[[ Working data, beginning ]]
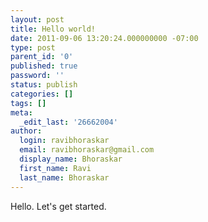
 ```yaml
---
layout: post
title: Hello world!
date: 2011-09-06 13:20:24.000000000 -07:00
type: post
parent_id: '0'
published: true
password: ''
status: publish
categories: []
tags: []
meta:
  _edit_last: '26662004'
author:
  login: ravibhoraskar
  email: ravibhoraskar@gmail.com
  display_name: Bhoraskar
  first_name: Ravi
  last_name: Bhoraskar
---
```

Hello. Let's get started.
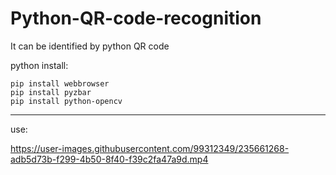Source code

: # Python-QR-code-recognition
It can be identified by python QR code

python install:
```
pip install webbrowser
pip install pyzbar
pip install python-opencv
```
---
use:


https://user-images.githubusercontent.com/99312349/235661268-adb5d73b-f299-4b50-8f40-f39c2fa47a9d.mp4

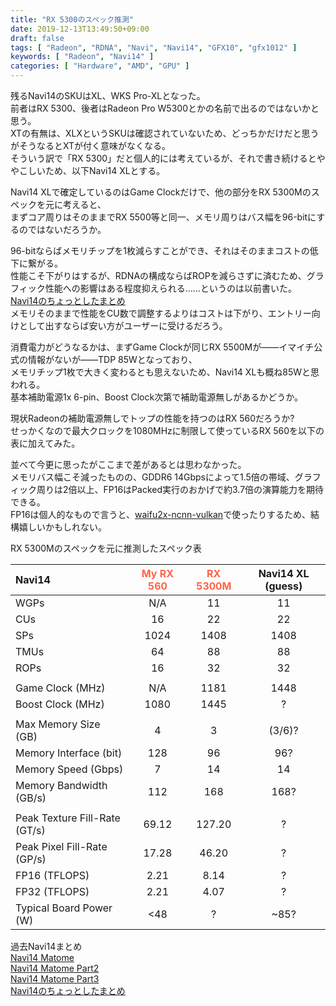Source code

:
 ```yaml
---
title: "RX 5300のスペック推測"
date: 2019-12-13T13:49:50+09:00
draft: false
tags: [ "Radeon", "RDNA", "Navi", "Navi14", "GFX10", "gfx1012" ]
keywords: [ "Radeon", "Navi14" ]
categories: [ "Hardware", "AMD", "GPU" ]
---
```


残るNavi14のSKUはXL、WKS Pro-XLとなった。  
前者はRX 5300、後者はRadeon Pro W5300とかの名前で出るのではないかと思う。  
XTの有無は、XLXというSKUは確認されていないため、どっちかだけだと思うがそうなるとXTが付く意味がなくなる。  
そういう訳で「RX 5300」だと個人的には考えているが、それで書き続けるとややこしいため、以下Navi14 XLとする。  

Navi14 XLで確定しているのはGame Clockだけで、他の部分をRX 5300Mのスペックを元に考えると、  
まずコア周りはそのままでRX 5500等と同一、メモリ周りはバス幅を96-bitにするのではないだろうか。  

96-bitならばメモリチップを1枚減らすことができ、それはそのままコストの低下に繋がる。  
性能こそ下がりはするが、RDNAの構成ならばROPを減らさずに済むため、グラフィック性能への影響はある程度抑えられる……というのは以前書いた。
[Navi14のちょっとしたまとめ](/posts/2019/12/06/navi14-a-little-matome/#rop%E3%81%AE%E7%8A%A0%E7%89%B2%E3%81%AA%E3%81%8F%E3%83%A1%E3%83%A2%E3%83%AA%E3%83%90%E3%82%B9%E5%B9%85%E5%89%8A%E6%B8%9B-l2%E3%82%AD%E3%83%A3%E3%83%83%E3%82%B7%E3%83%A5%E4%B8%80%E9%83%A8%E7%84%A1%E5%8A%B9)  
メモリそのままで性能をCU数で調整するよりはコストは下がり、エントリー向けとして出すならば安い方がユーザーに受けるだろう。  

消費電力がどうなるかは、まずGame Clockが同じRX 5500Mが――イマイチ公式の情報がないが――TDP 85Wとなっており、  
メモリチップ1枚で大きく変わるとも思えないため、Navi14 XLも概ね85Wと思われる。  
基本補助電源1x 6-pin、Boost Clock次第で補助電源無しがあるかどうか。  

現状Radeonの補助電源無しでトップの性能を持つのはRX 560だろうか?  
せっかくなので最大クロックを1080MHzに制限して使っているRX 560を以下の表に加えてみた。  

並べて今更に思ったがここまで差があるとは思わなかった。  
メモリバス幅こそ減ったものの、GDDR6 14Gbpsによって1.5倍の帯域、グラフィック周りは2倍以上、FP16はPacked実行のおかげで約3.7倍の演算能力を期待できる。  
FP16は個人的なもので言うと、[waifu2x-ncnn-vulkan](https://github.com/nihui/waifu2x-ncnn-vulkan)で使ったりするため、結構嬉しいかもしれない。  

RX 5300Mのスペックを元に推測したスペック表  

| Navi14 | <span style="color:tomato">My RX 560</span> | <span style="color:tomato">RX 5300M</span> | Navi14 XL (guess) |
| :--- | :---: | :---: | :---: |
| WGPs | N/A | 11 | 11 |
| CUs | 16 | 22 | 22 |
| SPs | 1024 | 1408 | 1408 |
| TMUs | 64 | 88 | 88 |
| ROPs | 16 | 32 | 32 |
|| 
| Game Clock (MHz) | N/A | 1181 | 1448 |
| Boost Clock (MHz) | 1080 | 1445 | ? |
||
| Max Memory Size (GB) | 4 | 3 | (3/6)? |
| Memory Interface (bit) | 128 | 96 | 96? |
| Memory Speed (Gbps) | 7 | 14 | 14 |
| Memory Bandwidth (GB/s) | 112 | 168 | 168? |
||
| Peak Texture Fill-Rate (GT/s) | 69.12 | 127.20 | ? |
| Peak Pixel Fill-Rate (GP/s) | 17.28 | 46.20 | ? |
| FP16 (TFLOPS) | 2.21 | 8.14 | ? |
| FP32 (TFLOPS) | 2.21 | 4.07 | ? |
| Typical Board Power (W) | <48 | ? | ~85? |

過去Navi14まとめ  
[Navi14 Matome](/posts/2019/11/04/navi14-matome/)  
[Navi14 Matome Part2](/posts/2019/11/13/navi14-matome-part2/)  
[Navi14 Matome Part3](/posts/2019/11/14/navi14-matome-part3/)  
[Navi14のちょっとしたまとめ](/posts/2019/12/06/navi14-a-little-matome/)  
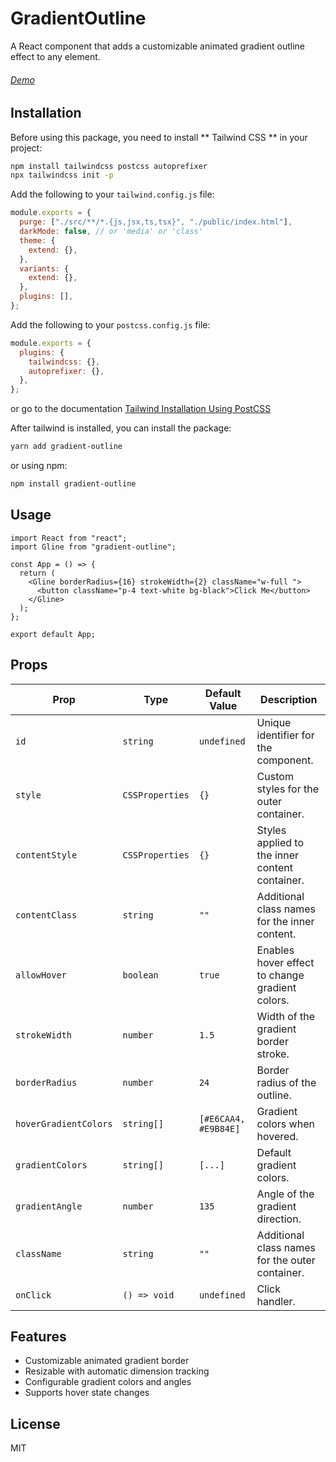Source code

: # GradientOutline

A React component that adds a customizable animated gradient outline effect to any element.

###### [Demo](https://react-gradient-outline-demo-xaad.vercel.app/)

## Installation

Before using this package, you need to install ** Tailwind CSS ** in your project:

```sh
npm install tailwindcss postcss autoprefixer
npx tailwindcss init -p

```

Add the following to your `tailwind.config.js` file:

```js
module.exports = {
  purge: ["./src/**/*.{js,jsx,ts,tsx}", "./public/index.html"],
  darkMode: false, // or 'media' or 'class'
  theme: {
    extend: {},
  },
  variants: {
    extend: {},
  },
  plugins: [],
};
```

Add the following to your `postcss.config.js` file:

```js
module.exports = {
  plugins: {
    tailwindcss: {},
    autoprefixer: {},
  },
};
```

or go to the documentation [Tailwind Installation Using PostCSS](https://tailwindcss.com/docs/installation/using-postcss)

After tailwind is installed, you can install the package:

```sh
yarn add gradient-outline
```

or using npm:

```sh
npm install gradient-outline
```

## Usage

```tsx
import React from "react";
import Gline from "gradient-outline";

const App = () => {
  return (
    <Gline borderRadius={16} strokeWidth={2} className="w-full ">
      <button className="p-4 text-white bg-black">Click Me</button>
    </Gline>
  );
};

export default App;
```

## Props

| Prop                  | Type            | Default Value        | Description                                     |
| --------------------- | --------------- | -------------------- | ----------------------------------------------- |
| `id`                  | `string`        | `undefined`          | Unique identifier for the component.            |
| `style`               | `CSSProperties` | `{}`                 | Custom styles for the outer container.          |
| `contentStyle`        | `CSSProperties` | `{}`                 | Styles applied to the inner content container.  |
| `contentClass`        | `string`        | `""`                 | Additional class names for the inner content.   |
| `allowHover`          | `boolean`       | `true`               | Enables hover effect to change gradient colors. |
| `strokeWidth`         | `number`        | `1.5`                | Width of the gradient border stroke.            |
| `borderRadius`        | `number`        | `24`                 | Border radius of the outline.                   |
| `hoverGradientColors` | `string[]`      | `[#E6CAA4, #E9B84E]` | Gradient colors when hovered.                   |
| `gradientColors`      | `string[]`      | `[...]`              | Default gradient colors.                        |
| `gradientAngle`       | `number`        | `135`                | Angle of the gradient direction.                |
| `className`           | `string`        | `""`                 | Additional class names for the outer container. |
| `onClick`             | `() => void`    | `undefined`          | Click handler.                                  |

## Features

- Customizable animated gradient border
- Resizable with automatic dimension tracking
- Configurable gradient colors and angles
- Supports hover state changes

## License

MIT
[[ Working data, end ]]
**Your instructions:**
Set down each record above exactly as it stands and leave out all pictures.

**Task result:**
 ```yaml
---
layout: post
title: Hello world!
date: 2011-09-06 13:20:24.000000000 -07:00
type: post
parent_id: '0'
published: true
password: ''
status: publish
categories: []
tags: []
meta:
  _edit_last: '26662004'
author:
  login: ravibhoraskar
  email: ravibhoraskar@gmail.com
  display_name: Bhoraskar
  first_name: Ravi
  last_name: Bhoraskar
---
```

Hello. Let's get started.
Source code

: # Python-QR-code-recognition
It can be identified by python QR code

python install:
```
pip install webbrowser
pip install pyzbar
pip install python-opencv
```
---
use:


https://user-images.githubusercontent.com/99312349/235661268-adb5d73b-f299-4b50-8f40-f39c2fa47a9d.mp4

Source code

:
 ```yaml
---
title: "RX 5300のスペック推測"
date: 2019-12-13T13:49:50+09:00
draft: false
tags: [ "Radeon", "RDNA", "Navi", "Navi14", "GFX10", "gfx1012" ]
keywords: [ "Radeon", "Navi14" ]
categories: [ "Hardware", "AMD", "GPU" ]
---
```


残るNavi14のSKUはXL、WKS Pro-XLとなった。  
前者はRX 5300、後者はRadeon Pro W5300とかの名前で出るのではないかと思う。  
XTの有無は、XLXというSKUは確認されていないため、どっちかだけだと思うがそうなるとXTが付く意味がなくなる。  
そういう訳で「RX 5300」だと個人的には考えているが、それで書き続けるとややこしいため、以下Navi14 XLとする。  

Navi14 XLで確定しているのはGame Clockだけで、他の部分をRX 5300Mのスペックを元に考えると、  
まずコア周りはそのままでRX 5500等と同一、メモリ周りはバス幅を96-bitにするのではないだろうか。  

96-bitならばメモリチップを1枚減らすことができ、それはそのままコストの低下に繋がる。  
性能こそ下がりはするが、RDNAの構成ならばROPを減らさずに済むため、グラフィック性能への影響はある程度抑えられる……というのは以前書いた。
[Navi14のちょっとしたまとめ](/posts/2019/12/06/navi14-a-little-matome/#rop%E3%81%AE%E7%8A%A0%E7%89%B2%E3%81%AA%E3%81%8F%E3%83%A1%E3%83%A2%E3%83%AA%E3%83%90%E3%82%B9%E5%B9%85%E5%89%8A%E6%B8%9B-l2%E3%82%AD%E3%83%A3%E3%83%83%E3%82%B7%E3%83%A5%E4%B8%80%E9%83%A8%E7%84%A1%E5%8A%B9)  
メモリそのままで性能をCU数で調整するよりはコストは下がり、エントリー向けとして出すならば安い方がユーザーに受けるだろう。  

消費電力がどうなるかは、まずGame Clockが同じRX 5500Mが――イマイチ公式の情報がないが――TDP 85Wとなっており、  
メモリチップ1枚で大きく変わるとも思えないため、Navi14 XLも概ね85Wと思われる。  
基本補助電源1x 6-pin、Boost Clock次第で補助電源無しがあるかどうか。  

現状Radeonの補助電源無しでトップの性能を持つのはRX 560だろうか?  
せっかくなので最大クロックを1080MHzに制限して使っているRX 560を以下の表に加えてみた。  

並べて今更に思ったがここまで差があるとは思わなかった。  
メモリバス幅こそ減ったものの、GDDR6 14Gbpsによって1.5倍の帯域、グラフィック周りは2倍以上、FP16はPacked実行のおかげで約3.7倍の演算能力を期待できる。  
FP16は個人的なもので言うと、[waifu2x-ncnn-vulkan](https://github.com/nihui/waifu2x-ncnn-vulkan)で使ったりするため、結構嬉しいかもしれない。  

RX 5300Mのスペックを元に推測したスペック表  

| Navi14 | <span style="color:tomato">My RX 560</span> | <span style="color:tomato">RX 5300M</span> | Navi14 XL (guess) |
| :--- | :---: | :---: | :---: |
| WGPs | N/A | 11 | 11 |
| CUs | 16 | 22 | 22 |
| SPs | 1024 | 1408 | 1408 |
| TMUs | 64 | 88 | 88 |
| ROPs | 16 | 32 | 32 |
|| 
| Game Clock (MHz) | N/A | 1181 | 1448 |
| Boost Clock (MHz) | 1080 | 1445 | ? |
||
| Max Memory Size (GB) | 4 | 3 | (3/6)? |
| Memory Interface (bit) | 128 | 96 | 96? |
| Memory Speed (Gbps) | 7 | 14 | 14 |
| Memory Bandwidth (GB/s) | 112 | 168 | 168? |
||
| Peak Texture Fill-Rate (GT/s) | 69.12 | 127.20 | ? |
| Peak Pixel Fill-Rate (GP/s) | 17.28 | 46.20 | ? |
| FP16 (TFLOPS) | 2.21 | 8.14 | ? |
| FP32 (TFLOPS) | 2.21 | 4.07 | ? |
| Typical Board Power (W) | <48 | ? | ~85? |

過去Navi14まとめ  
[Navi14 Matome](/posts/2019/11/04/navi14-matome/)  
[Navi14 Matome Part2](/posts/2019/11/13/navi14-matome-part2/)  
[Navi14 Matome Part3](/posts/2019/11/14/navi14-matome-part3/)  
[Navi14のちょっとしたまとめ](/posts/2019/12/06/navi14-a-little-matome/)  
Source code

: # GradientOutline

A React component that adds a customizable animated gradient outline effect to any element.

###### [Demo](https://react-gradient-outline-demo-xaad.vercel.app/)

## Installation

Before using this package, you need to install ** Tailwind CSS ** in your project:

```sh
npm install tailwindcss postcss autoprefixer
npx tailwindcss init -p

```

Add the following to your `tailwind.config.js` file:

```js
module.exports = {
  purge: ["./src/**/*.{js,jsx,ts,tsx}", "./public/index.html"],
  darkMode: false, // or 'media' or 'class'
  theme: {
    extend: {},
  },
  variants: {
    extend: {},
  },
  plugins: [],
};
```

Add the following to your `postcss.config.js` file:

```js
module.exports = {
  plugins: {
    tailwindcss: {},
    autoprefixer: {},
  },
};
```

or go to the documentation [Tailwind Installation Using PostCSS](https://tailwindcss.com/docs/installation/using-postcss)

After tailwind is installed, you can install the package:

```sh
yarn add gradient-outline
```

or using npm:

```sh
npm install gradient-outline
```

## Usage

```tsx
import React from "react";
import Gline from "gradient-outline";

const App = () => {
  return (
    <Gline borderRadius={16} strokeWidth={2} className="w-full ">
      <button className="p-4 text-white bg-black">Click Me</button>
    </Gline>
  );
};

export default App;
```

## Props

| Prop                  | Type            | Default Value        | Description                                     |
| --------------------- | --------------- | -------------------- | ----------------------------------------------- |
| `id`                  | `string`        | `undefined`          | Unique identifier for the component.            |
| `style`               | `CSSProperties` | `{}`                 | Custom styles for the outer container.          |
| `contentStyle`        | `CSSProperties` | `{}`                 | Styles applied to the inner content container.  |
| `contentClass`        | `string`        | `""`                 | Additional class names for the inner content.   |
| `allowHover`          | `boolean`       | `true`               | Enables hover effect to change gradient colors. |
| `strokeWidth`         | `number`        | `1.5`                | Width of the gradient border stroke.            |
| `borderRadius`        | `number`        | `24`                 | Border radius of the outline.                   |
| `hoverGradientColors` | `string[]`      | `[#E6CAA4, #E9B84E]` | Gradient colors when hovered.                   |
| `gradientColors`      | `string[]`      | `[...]`              | Default gradient colors.                        |
| `gradientAngle`       | `number`        | `135`                | Angle of the gradient direction.                |
| `className`           | `string`        | `""`                 | Additional class names for the outer container. |
| `onClick`             | `() => void`    | `undefined`          | Click handler.                                  |

## Features

- Customizable animated gradient border
- Resizable with automatic dimension tracking
- Configurable gradient colors and angles
- Supports hover state changes

## License

MIT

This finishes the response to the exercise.